> Data for analysis
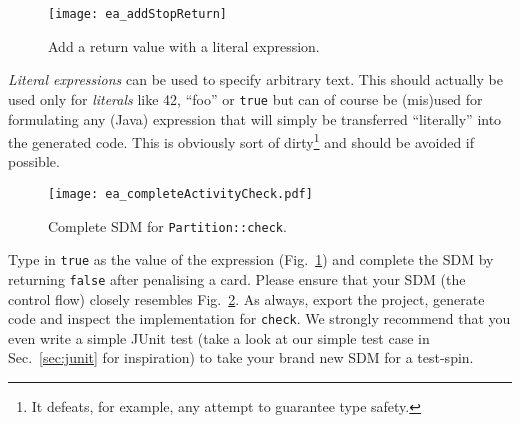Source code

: \begin{figure}[htbp]
\begin{center}
  \texttt{[image: ea\_addStopReturn]}
  \caption{Add a return value with a literal expression.}
  \label{fig:sdm_check_literal_exp}
\end{center}
\end{figure}

\emph{Literal expressions} can be used to specify arbitrary text.  This should actually be used only for \emph{literals} like 42, ``foo'' or \texttt{true} but
can of course be (mis)used for formulating any (Java) expression that will simply be transferred ``literally'' into the  generated code.
This is obviously sort of dirty\footnote{It defeats, for example, any attempt to guarantee type safety.} and should be avoided if possible.

\begin{figure}[htbp]
\begin{center}
  \texttt{[image: ea\_completeActivityCheck.pdf]}
  \caption{Complete SDM for \texttt{Partition::check}.}
  \label{fig:sdm_check_finish}
\end{center}
\end{figure}

Type in \texttt{true} as the value of the expression (Fig.~\ref{fig:sdm_check_literal_exp}) and complete the SDM by returning \texttt{false} after penalising a
card.  Please ensure that your SDM (the control flow) closely resembles Fig.~\ref{fig:sdm_check_finish}.
As always, export the project, generate code and inspect the implementation for \texttt{check}.  We strongly recommend that you even write a simple JUnit test
(take a look at our simple test case in Sec.~\ref{sec:junit} for inspiration) to take your brand new SDM for a test-spin.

> The task
No pictures, please. Output the listing above exactly as it stands.

> Task output
Source code

: \begin{figure}[htbp]
\begin{center}
  \texttt{[image: ea\_addStopReturn]}
  \caption{Add a return value with a literal expression.}
  \label{fig:sdm_check_literal_exp}
\end{center}
\end{figure}

\emph{Literal expressions} can be used to specify arbitrary text.  This should actually be used only for \emph{literals} like 42, ``foo'' or \texttt{true} but
can of course be (mis)used for formulating any (Java) expression that will simply be transferred ``literally'' into the  generated code.
This is obviously sort of dirty\footnote{It defeats, for example, any attempt to guarantee type safety.} and should be avoided if possible.

\begin{figure}[htbp]
\begin{center}
  \texttt{[image: ea\_completeActivityCheck.pdf]}
  \caption{Complete SDM for \texttt{Partition::check}.}
  \label{fig:sdm_check_finish}
\end{center}
\end{figure}

Type in \texttt{true} as the value of the expression (Fig.~\ref{fig:sdm_check_literal_exp}) and complete the SDM by returning \texttt{false} after penalising a
card.  Please ensure that your SDM (the control flow) closely resembles Fig.~\ref{fig:sdm_check_finish}.
As always, export the project, generate code and inspect the implementation for \texttt{check}.  We strongly recommend that you even write a simple JUnit test
(take a look at our simple test case in Sec.~\ref{sec:junit} for inspiration) to take your brand new SDM for a test-spin.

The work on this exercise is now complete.